Exercise objective | Return the records that follow unaltered. Omit every picture.

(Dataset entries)

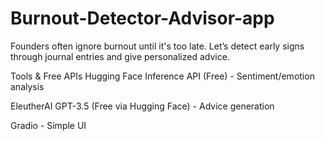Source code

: # Burnout-Detector-Advisor-app
Founders often ignore burnout until it's too late. Let’s detect early signs through journal entries and give personalized advice.


Tools & Free APIs
Hugging Face Inference API (Free) - Sentiment/emotion analysis

EleutherAI GPT-3.5 (Free via Hugging Face) - Advice generation

Gradio - Simple UI
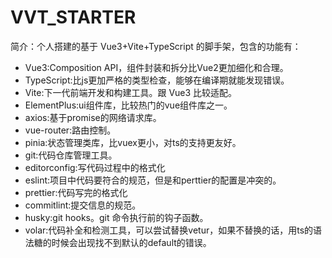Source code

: # VVT_STARTER

简介：个人搭建的基于 Vue3+Vite+TypeScript 的脚手架，包含的功能有：

- Vue3:Composition API，组件封装和拆分比Vue2更加细化和合理。
- TypeScript:比js更加严格的类型检查，能够在编译期就能发现错误。
- Vite:下一代前端开发和构建工具。跟 Vue3 比较适配。
- ElementPlus:ui组件库，比较热门的vue组件库之一。
- axios:基于promise的网络请求库。
- vue-router:路由控制。
- pinia:状态管理类库，比vuex更小，对ts的支持更友好。
- git:代码仓库管理工具。
- editorconfig:写代码过程中的格式化
- eslint:项目中代码要符合的规范，但是和perttier的配置是冲突的。
- prettier:代码写完的格式化
- commitlint:提交信息的规范。
- husky:git hooks。git 命令执行前的钩子函数。
- volar:代码补全和检测工具，可以尝试替换vetur，如果不替换的话，用ts的语法糖的时候会出现找不到默认的default的错误。
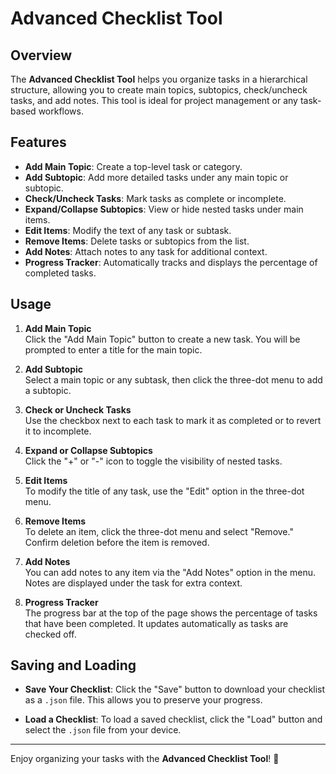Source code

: # Advanced Checklist Tool

## Overview
The **Advanced Checklist Tool** helps you organize tasks in a hierarchical structure, allowing you to create main topics, subtopics, check/uncheck tasks, and add notes. This tool is ideal for project management or any task-based workflows.

## Features

- **Add Main Topic**: Create a top-level task or category.
- **Add Subtopic**: Add more detailed tasks under any main topic or subtopic.
- **Check/Uncheck Tasks**: Mark tasks as complete or incomplete.
- **Expand/Collapse Subtopics**: View or hide nested tasks under main items.
- **Edit Items**: Modify the text of any task or subtask.
- **Remove Items**: Delete tasks or subtopics from the list.
- **Add Notes**: Attach notes to any task for additional context.
- **Progress Tracker**: Automatically tracks and displays the percentage of completed tasks.

## Usage

1. **Add Main Topic**  
   Click the "Add Main Topic" button to create a new task. You will be prompted to enter a title for the main topic.

2. **Add Subtopic**  
   Select a main topic or any subtask, then click the three-dot menu to add a subtopic.

3. **Check or Uncheck Tasks**  
   Use the checkbox next to each task to mark it as completed or to revert it to incomplete.

4. **Expand or Collapse Subtopics**  
   Click the "+" or "-" icon to toggle the visibility of nested tasks.

5. **Edit Items**  
   To modify the title of any task, use the "Edit" option in the three-dot menu.

6. **Remove Items**  
   To delete an item, click the three-dot menu and select "Remove." Confirm deletion before the item is removed.

7. **Add Notes**  
   You can add notes to any item via the "Add Notes" option in the menu. Notes are displayed under the task for extra context.

8. **Progress Tracker**  
   The progress bar at the top of the page shows the percentage of tasks that have been completed. It updates automatically as tasks are checked off.

## Saving and Loading

- **Save Your Checklist**: Click the "Save" button to download your checklist as a `.json` file. This allows you to preserve your progress.
  
- **Load a Checklist**: To load a saved checklist, click the "Load" button and select the `.json` file from your device.

---

Enjoy organizing your tasks with the **Advanced Checklist Tool**! 🎉

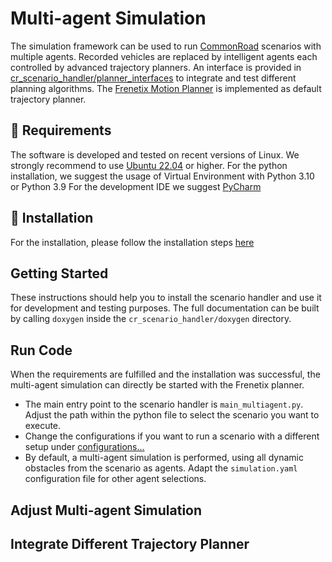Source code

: # Multi-agent Simulation
The simulation framework can be used to run [CommonRoad](https://commonroad.in.tum.de/) scenarios with multiple agents. 
Recorded vehicles are replaced by intelligent agents each controlled by advanced trajectory planners.
An interface is provided in [cr_scenario_handler/planner_interfaces](../cr_scenario_handler/planner_interfaces) to integrate and test different planning algorithms.
The [Frenetix Motion Planner](../frenetix_motion_planner) is implemented as default trajectory planner. 


## 🚧 Requirements
The software is  developed and tested on recent versions of Linux. We strongly recommend to use [Ubuntu 22.04](https://ubuntu.com/download/desktop) or higher.
For the python installation, we suggest the usage of Virtual Environment with Python 3.10 or Python 3.9
For the development IDE we suggest [PyCharm](http://www.jetbrains.com/pycharm/)

## 🔧 Installation
For the installation, please follow the installation steps [here](../README.md#pre-installation-steps)

## Getting Started
These instructions should help you to install the scenario handler and use it for development and testing purposes.
The full documentation can be built by calling `doxygen` inside the `cr_scenario_handler/doxygen` directory.


## Run Code
When the requirements are fulfilled and the installation was successful, the multi-agent simulation can directly be started 
with the Frenetix planner.
* The main entry point to the scenario handler is `main_multiagent.py`. Adjust the path within the python file to select the scenario you want to execute.
* Change the configurations if you want to run a scenario with a different setup under [configurations...](../configurations)
* By default, a multi-agent simulation is performed, using all dynamic obstacles from the scenario as agents. Adapt the `simulation.yaml` configuration file for other agent selections.

## Adjust Multi-agent Simulation

## Integrate Different Trajectory Planner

Written response |
Source code

: # Burnout-Detector-Advisor-app
Founders often ignore burnout until it's too late. Let’s detect early signs through journal entries and give personalized advice.


Tools & Free APIs
Hugging Face Inference API (Free) - Sentiment/emotion analysis

EleutherAI GPT-3.5 (Free via Hugging Face) - Advice generation

Gradio - Simple UI
Source code

: # VVT_STARTER

简介：个人搭建的基于 Vue3+Vite+TypeScript 的脚手架，包含的功能有：

- Vue3:Composition API，组件封装和拆分比Vue2更加细化和合理。
- TypeScript:比js更加严格的类型检查，能够在编译期就能发现错误。
- Vite:下一代前端开发和构建工具。跟 Vue3 比较适配。
- ElementPlus:ui组件库，比较热门的vue组件库之一。
- axios:基于promise的网络请求库。
- vue-router:路由控制。
- pinia:状态管理类库，比vuex更小，对ts的支持更友好。
- git:代码仓库管理工具。
- editorconfig:写代码过程中的格式化
- eslint:项目中代码要符合的规范，但是和perttier的配置是冲突的。
- prettier:代码写完的格式化
- commitlint:提交信息的规范。
- husky:git hooks。git 命令执行前的钩子函数。
- volar:代码补全和检测工具，可以尝试替换vetur，如果不替换的话，用ts的语法糖的时候会出现找不到默认的default的错误。
Source code

: # Advanced Checklist Tool

## Overview
The **Advanced Checklist Tool** helps you organize tasks in a hierarchical structure, allowing you to create main topics, subtopics, check/uncheck tasks, and add notes. This tool is ideal for project management or any task-based workflows.

## Features

- **Add Main Topic**: Create a top-level task or category.
- **Add Subtopic**: Add more detailed tasks under any main topic or subtopic.
- **Check/Uncheck Tasks**: Mark tasks as complete or incomplete.
- **Expand/Collapse Subtopics**: View or hide nested tasks under main items.
- **Edit Items**: Modify the text of any task or subtask.
- **Remove Items**: Delete tasks or subtopics from the list.
- **Add Notes**: Attach notes to any task for additional context.
- **Progress Tracker**: Automatically tracks and displays the percentage of completed tasks.

## Usage

1. **Add Main Topic**  
   Click the "Add Main Topic" button to create a new task. You will be prompted to enter a title for the main topic.

2. **Add Subtopic**  
   Select a main topic or any subtask, then click the three-dot menu to add a subtopic.

3. **Check or Uncheck Tasks**  
   Use the checkbox next to each task to mark it as completed or to revert it to incomplete.

4. **Expand or Collapse Subtopics**  
   Click the "+" or "-" icon to toggle the visibility of nested tasks.

5. **Edit Items**  
   To modify the title of any task, use the "Edit" option in the three-dot menu.

6. **Remove Items**  
   To delete an item, click the three-dot menu and select "Remove." Confirm deletion before the item is removed.

7. **Add Notes**  
   You can add notes to any item via the "Add Notes" option in the menu. Notes are displayed under the task for extra context.

8. **Progress Tracker**  
   The progress bar at the top of the page shows the percentage of tasks that have been completed. It updates automatically as tasks are checked off.

## Saving and Loading

- **Save Your Checklist**: Click the "Save" button to download your checklist as a `.json` file. This allows you to preserve your progress.
  
- **Load a Checklist**: To load a saved checklist, click the "Load" button and select the `.json` file from your device.

---

Enjoy organizing your tasks with the **Advanced Checklist Tool**! 🎉

Source code

: # Multi-agent Simulation
The simulation framework can be used to run [CommonRoad](https://commonroad.in.tum.de/) scenarios with multiple agents. 
Recorded vehicles are replaced by intelligent agents each controlled by advanced trajectory planners.
An interface is provided in [cr_scenario_handler/planner_interfaces](../cr_scenario_handler/planner_interfaces) to integrate and test different planning algorithms.
The [Frenetix Motion Planner](../frenetix_motion_planner) is implemented as default trajectory planner. 


## 🚧 Requirements
The software is  developed and tested on recent versions of Linux. We strongly recommend to use [Ubuntu 22.04](https://ubuntu.com/download/desktop) or higher.
For the python installation, we suggest the usage of Virtual Environment with Python 3.10 or Python 3.9
For the development IDE we suggest [PyCharm](http://www.jetbrains.com/pycharm/)

## 🔧 Installation
For the installation, please follow the installation steps [here](../README.md#pre-installation-steps)

## Getting Started
These instructions should help you to install the scenario handler and use it for development and testing purposes.
The full documentation can be built by calling `doxygen` inside the `cr_scenario_handler/doxygen` directory.


## Run Code
When the requirements are fulfilled and the installation was successful, the multi-agent simulation can directly be started 
with the Frenetix planner.
* The main entry point to the scenario handler is `main_multiagent.py`. Adjust the path within the python file to select the scenario you want to execute.
* Change the configurations if you want to run a scenario with a different setup under [configurations...](../configurations)
* By default, a multi-agent simulation is performed, using all dynamic obstacles from the scenario as agents. Adapt the `simulation.yaml` configuration file for other agent selections.

## Adjust Multi-agent Simulation

## Integrate Different Trajectory Planner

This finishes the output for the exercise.